**BRIEF**
In this material, which lines include the string "looking"? Show them.
※ ※ ※
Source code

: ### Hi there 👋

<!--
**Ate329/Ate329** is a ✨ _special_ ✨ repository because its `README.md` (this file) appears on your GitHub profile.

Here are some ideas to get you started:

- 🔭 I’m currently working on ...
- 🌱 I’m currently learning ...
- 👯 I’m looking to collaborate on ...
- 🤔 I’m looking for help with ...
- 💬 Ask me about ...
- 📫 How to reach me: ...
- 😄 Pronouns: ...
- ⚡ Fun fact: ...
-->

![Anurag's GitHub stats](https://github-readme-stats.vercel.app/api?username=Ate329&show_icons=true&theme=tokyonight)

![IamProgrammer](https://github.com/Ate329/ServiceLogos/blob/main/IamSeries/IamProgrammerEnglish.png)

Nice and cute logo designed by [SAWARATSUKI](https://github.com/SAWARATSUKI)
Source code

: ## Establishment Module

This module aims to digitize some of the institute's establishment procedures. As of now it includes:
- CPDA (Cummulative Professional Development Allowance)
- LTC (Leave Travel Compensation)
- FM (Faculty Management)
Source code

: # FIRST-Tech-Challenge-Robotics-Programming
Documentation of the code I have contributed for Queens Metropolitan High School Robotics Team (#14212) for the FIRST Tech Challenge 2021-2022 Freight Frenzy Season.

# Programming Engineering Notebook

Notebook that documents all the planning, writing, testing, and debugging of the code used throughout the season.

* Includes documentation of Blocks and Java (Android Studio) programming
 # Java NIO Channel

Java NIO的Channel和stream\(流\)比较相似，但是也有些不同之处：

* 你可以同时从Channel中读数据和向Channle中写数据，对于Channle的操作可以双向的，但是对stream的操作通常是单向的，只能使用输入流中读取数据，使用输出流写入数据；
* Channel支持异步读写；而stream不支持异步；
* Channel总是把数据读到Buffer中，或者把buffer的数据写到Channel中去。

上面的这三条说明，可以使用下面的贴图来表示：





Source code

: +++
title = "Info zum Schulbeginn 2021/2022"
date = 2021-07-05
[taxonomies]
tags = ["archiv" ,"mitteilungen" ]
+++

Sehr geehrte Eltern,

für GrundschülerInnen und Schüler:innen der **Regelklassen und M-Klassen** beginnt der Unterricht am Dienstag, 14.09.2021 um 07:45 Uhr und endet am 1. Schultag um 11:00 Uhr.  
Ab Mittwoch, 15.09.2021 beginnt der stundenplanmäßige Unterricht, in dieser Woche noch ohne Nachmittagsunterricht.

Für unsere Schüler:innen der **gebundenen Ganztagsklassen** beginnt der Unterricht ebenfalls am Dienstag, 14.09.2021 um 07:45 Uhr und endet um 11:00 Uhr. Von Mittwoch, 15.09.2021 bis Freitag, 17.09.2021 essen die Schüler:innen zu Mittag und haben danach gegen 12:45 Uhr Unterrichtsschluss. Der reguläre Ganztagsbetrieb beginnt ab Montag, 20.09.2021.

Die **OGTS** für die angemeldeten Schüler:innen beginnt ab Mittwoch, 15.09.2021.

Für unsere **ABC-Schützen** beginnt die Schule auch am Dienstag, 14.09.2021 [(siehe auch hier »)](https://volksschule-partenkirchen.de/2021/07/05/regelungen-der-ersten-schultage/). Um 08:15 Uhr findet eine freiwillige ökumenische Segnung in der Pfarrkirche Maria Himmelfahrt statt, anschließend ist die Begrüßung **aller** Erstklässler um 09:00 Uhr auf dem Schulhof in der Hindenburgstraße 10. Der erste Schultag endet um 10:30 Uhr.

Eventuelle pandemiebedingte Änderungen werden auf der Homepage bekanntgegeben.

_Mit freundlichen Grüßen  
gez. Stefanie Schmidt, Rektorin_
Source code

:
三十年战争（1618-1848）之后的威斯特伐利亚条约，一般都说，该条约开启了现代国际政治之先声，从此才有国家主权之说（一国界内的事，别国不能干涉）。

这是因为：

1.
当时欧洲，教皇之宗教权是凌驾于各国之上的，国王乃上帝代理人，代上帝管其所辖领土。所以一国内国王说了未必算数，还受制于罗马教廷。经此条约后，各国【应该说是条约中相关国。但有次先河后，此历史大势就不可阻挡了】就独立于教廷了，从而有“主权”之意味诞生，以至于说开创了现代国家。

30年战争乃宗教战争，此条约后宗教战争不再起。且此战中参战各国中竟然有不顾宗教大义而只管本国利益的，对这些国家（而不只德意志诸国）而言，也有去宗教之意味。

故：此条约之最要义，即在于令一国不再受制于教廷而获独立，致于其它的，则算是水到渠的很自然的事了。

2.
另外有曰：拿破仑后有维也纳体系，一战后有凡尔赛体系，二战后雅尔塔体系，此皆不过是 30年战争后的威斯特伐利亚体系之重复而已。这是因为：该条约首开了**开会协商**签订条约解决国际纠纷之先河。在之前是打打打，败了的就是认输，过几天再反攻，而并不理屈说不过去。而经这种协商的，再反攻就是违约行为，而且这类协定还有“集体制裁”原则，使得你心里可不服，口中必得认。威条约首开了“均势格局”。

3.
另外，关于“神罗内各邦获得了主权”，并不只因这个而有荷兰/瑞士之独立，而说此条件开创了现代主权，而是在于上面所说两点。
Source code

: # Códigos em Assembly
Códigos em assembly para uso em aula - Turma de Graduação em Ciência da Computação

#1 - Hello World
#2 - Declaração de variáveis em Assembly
※ ※ ※
**RESULT OF THE TASK**
- 👯 I’m looking to collaborate on ...
- 🤔 I’m looking for help with ...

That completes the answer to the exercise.